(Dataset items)
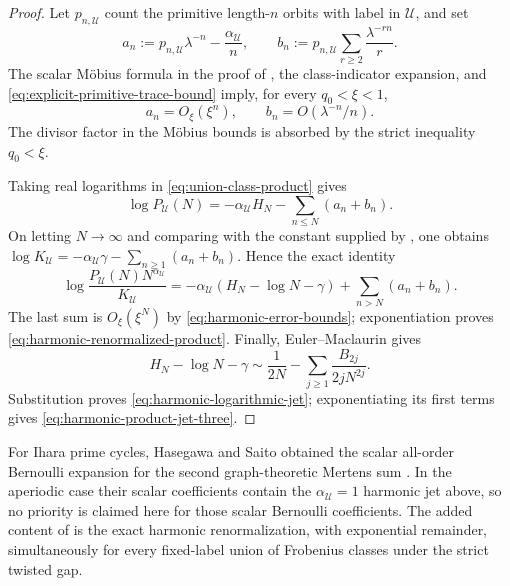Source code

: \begin{proof}
Let \(p_{n,\mathscr U}\) count the primitive length-\(n\) orbits with label
in \(\mathscr U\), and set
\begin{equation}\label{eq:harmonic-error-sequences}
 a_n:=p_{n,\mathscr U}\lambda^{-n}
      -\frac{\alpha_{\mathscr U}}{n},
 \qquad
 b_n:=p_{n,\mathscr U}\sum_{r\ge2}\frac{\lambda^{-rn}}{r}.
\end{equation}
The scalar M\"obius formula in the proof of , the
class-indicator expansion, and
\eqref{eq:explicit-primitive-trace-bound} imply, for every \(q_0<\xi<1\),
\begin{equation}\label{eq:harmonic-error-bounds}
 a_n=O_\xi(\xi^n),\qquad b_n=O(\lambda^{-n}/n).
\end{equation}
The divisor factor in the M\"obius bounds is absorbed by the strict
inequality \(q_0<\xi\).

Taking real logarithms in \eqref{eq:union-class-product} gives
\[
 \log P_{\mathscr U}(N)
 =-\alpha_{\mathscr U}H_N-
   \sum_{n\le N}(a_n+b_n).
\]
On letting \(N\to\infty\) and comparing with the constant supplied by
, one obtains
\(\log K_{\mathscr U}=-\alpha_{\mathscr U}\gamma-
\sum_{n\ge1}(a_n+b_n)\).  Hence the exact identity
\begin{equation}\label{eq:exact-harmonic-remainder}
 \log\frac{P_{\mathscr U}(N)N^{\alpha_{\mathscr U}}}{K_{\mathscr U}}
 =-\alpha_{\mathscr U}(H_N-\log N-\gamma)
  +\sum_{n>N}(a_n+b_n).
\end{equation}
The last sum is \(O_\xi(\xi^N)\) by
\eqref{eq:harmonic-error-bounds}; exponentiation proves
\eqref{eq:harmonic-renormalized-product}.  Finally, Euler--Maclaurin gives
\[
 H_N-\log N-\gamma
 \sim \frac{1}{2N}-\sum_{j\ge1}\frac{B_{2j}}{2jN^{2j}}.
\]
Substitution proves \eqref{eq:harmonic-logarithmic-jet}; exponentiating its
first terms gives \eqref{eq:harmonic-product-jet-three}.
\end{proof}

For Ihara prime cycles, Hasegawa and Saito obtained the scalar all-order
Bernoulli expansion for the second graph-theoretic Mertens sum
\cite{HasegawaSaito2016GraphMertens}.  In the aperiodic case their scalar
coefficients contain the \(\alpha_{\mathscr U}=1\) harmonic jet above, so no
priority is claimed here for those scalar Bernoulli coefficients.  The added
content of  is the exact harmonic
renormalization, with exponential remainder, simultaneously for every
fixed-label union of Frobenius classes under the strict twisted gap.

WHAT IS BEING ASKED
Tell how many lines of the data contain "strict". Nothing but the number belongs in the reply.

RESPONSE
2